:: Available records ::

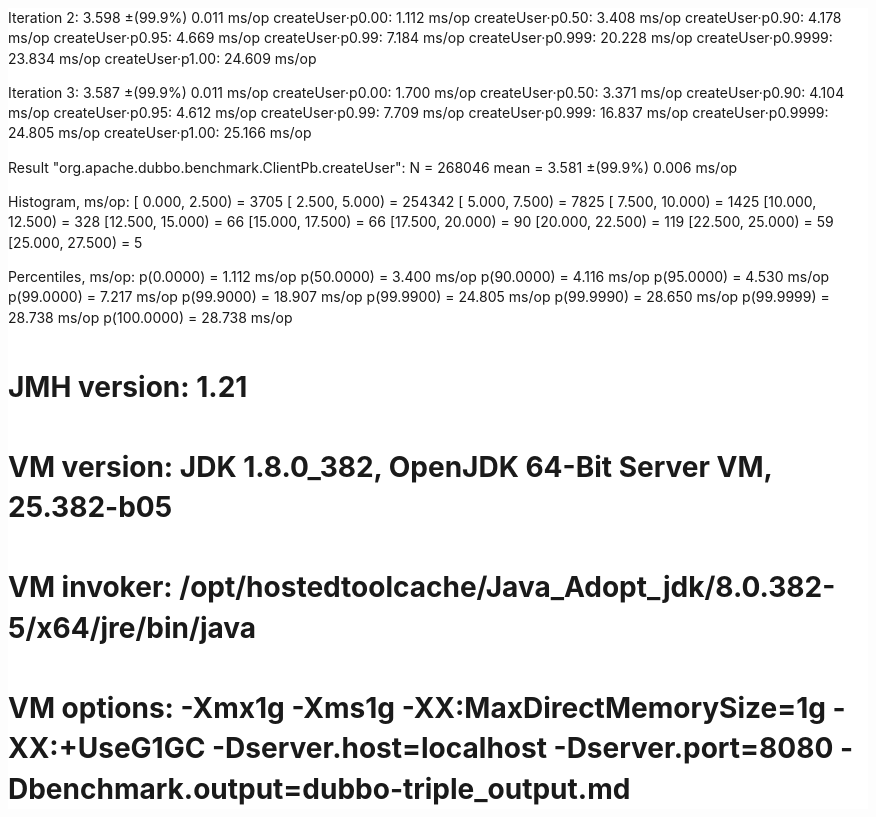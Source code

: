Iteration   2: 3.598 ±(99.9%) 0.011 ms/op
                 createUser·p0.00:   1.112 ms/op
                 createUser·p0.50:   3.408 ms/op
                 createUser·p0.90:   4.178 ms/op
                 createUser·p0.95:   4.669 ms/op
                 createUser·p0.99:   7.184 ms/op
                 createUser·p0.999:  20.228 ms/op
                 createUser·p0.9999: 23.834 ms/op
                 createUser·p1.00:   24.609 ms/op

Iteration   3: 3.587 ±(99.9%) 0.011 ms/op
                 createUser·p0.00:   1.700 ms/op
                 createUser·p0.50:   3.371 ms/op
                 createUser·p0.90:   4.104 ms/op
                 createUser·p0.95:   4.612 ms/op
                 createUser·p0.99:   7.709 ms/op
                 createUser·p0.999:  16.837 ms/op
                 createUser·p0.9999: 24.805 ms/op
                 createUser·p1.00:   25.166 ms/op



Result "org.apache.dubbo.benchmark.ClientPb.createUser":
  N = 268046
  mean =      3.581 ±(99.9%) 0.006 ms/op

  Histogram, ms/op:
    [ 0.000,  2.500) = 3705 
    [ 2.500,  5.000) = 254342 
    [ 5.000,  7.500) = 7825 
    [ 7.500, 10.000) = 1425 
    [10.000, 12.500) = 328 
    [12.500, 15.000) = 66 
    [15.000, 17.500) = 66 
    [17.500, 20.000) = 90 
    [20.000, 22.500) = 119 
    [22.500, 25.000) = 59 
    [25.000, 27.500) = 5 

  Percentiles, ms/op:
      p(0.0000) =      1.112 ms/op
     p(50.0000) =      3.400 ms/op
     p(90.0000) =      4.116 ms/op
     p(95.0000) =      4.530 ms/op
     p(99.0000) =      7.217 ms/op
     p(99.9000) =     18.907 ms/op
     p(99.9900) =     24.805 ms/op
     p(99.9990) =     28.650 ms/op
     p(99.9999) =     28.738 ms/op
    p(100.0000) =     28.738 ms/op


# JMH version: 1.21
# VM version: JDK 1.8.0_382, OpenJDK 64-Bit Server VM, 25.382-b05
# VM invoker: /opt/hostedtoolcache/Java_Adopt_jdk/8.0.382-5/x64/jre/bin/java
# VM options: -Xmx1g -Xms1g -XX:MaxDirectMemorySize=1g -XX:+UseG1GC -Dserver.host=localhost -Dserver.port=8080 -Dbenchmark.output=dubbo-triple_output.md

:::

Across the preceding material, how many lines contain the word "dubbo"? State the number alone.

> Answer for this exercise
2